> [Task directions]:
Once every line in the data that follows has been checked for the word "Optional", give only the number of lines that hold it.

> [Entries provided]:
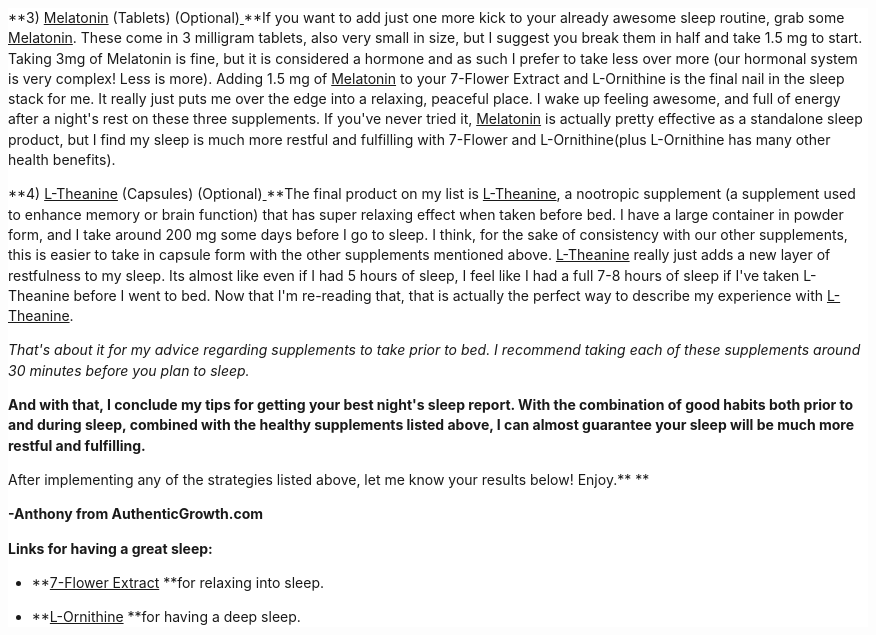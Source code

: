 **3) [Melatonin](http://amzn.to/1DGQdkO) (Tablets) (Optional)[
](http://amzn.to/1DGQdkO)**If you want to add just one more kick to your already awesome sleep routine, grab some [Melatonin](http://amzn.to/1DGQdkO). These come in 3 milligram tablets, also very small in size, but I suggest you break them in half and take 1.5 mg to start. Taking 3mg of Melatonin is fine, but it is considered a hormone and as such I prefer to take less over more (our hormonal system is very complex! Less is more). Adding 1.5 mg of [Melatonin](http://amzn.to/1DGQdkO) to your 7-Flower Extract and L-Ornithine is the final nail in the sleep stack for me. It really just puts me over the edge into a relaxing, peaceful place. I wake up feeling awesome, and full of energy after a night's rest on these three supplements. If you've never tried it, [Melatonin](http://amzn.to/1DGQdkO) is actually pretty effective as a standalone sleep product, but I find my sleep is much more restful and fulfilling with 7-Flower and L-Ornithine(plus L-Ornithine has many other health benefits).

**4) [L-Theanine](http://amzn.to/1CwdQzo) (Capsules) (Optional)[
](http://amzn.to/1CwdQzo)**The final product on my list is [L-Theanine](http://amzn.to/1CwdQzo), a nootropic supplement (a supplement used to enhance memory or brain function) that has super relaxing effect when taken before bed. I have a large container in powder form, and I take around 200 mg some days before I go to sleep. I think, for the sake of consistency with our other supplements, this is easier to take in capsule form with the other supplements mentioned above. [L-Theanine](http://amzn.to/1CwdQzo) really just adds a new layer of restfulness to my sleep. Its almost like even if I had 5 hours of sleep, I feel like I had a full 7-8 hours of sleep if I've taken L-Theanine before I went to bed. Now that I'm re-reading that, that is actually the perfect way to describe my experience with [L-Theanine](http://amzn.to/1CwdQzo).

_That's about it for my advice regarding supplements to take prior to bed. I recommend taking each of these supplements around 30 minutes before you plan to sleep._

**And with that, I conclude my tips for getting your best night's sleep report. With the combination of good habits both prior to and during sleep, combined with the healthy supplements listed above, I can almost guarantee your sleep will be much more restful and fulfilling.**

After implementing any of the strategies listed above, let me know your results below! Enjoy.**
**

**-Anthony from AuthenticGrowth.com**

**Links for having a great sleep:**



 	
  * **[7-Flower Extract](http://amzn.to/1xkaNSN) **for relaxing into sleep.

 	
  * **[L-Ornithine](http://amzn.to/1I3LrE0) **for having a deep sleep.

> [Exercise solution]:
2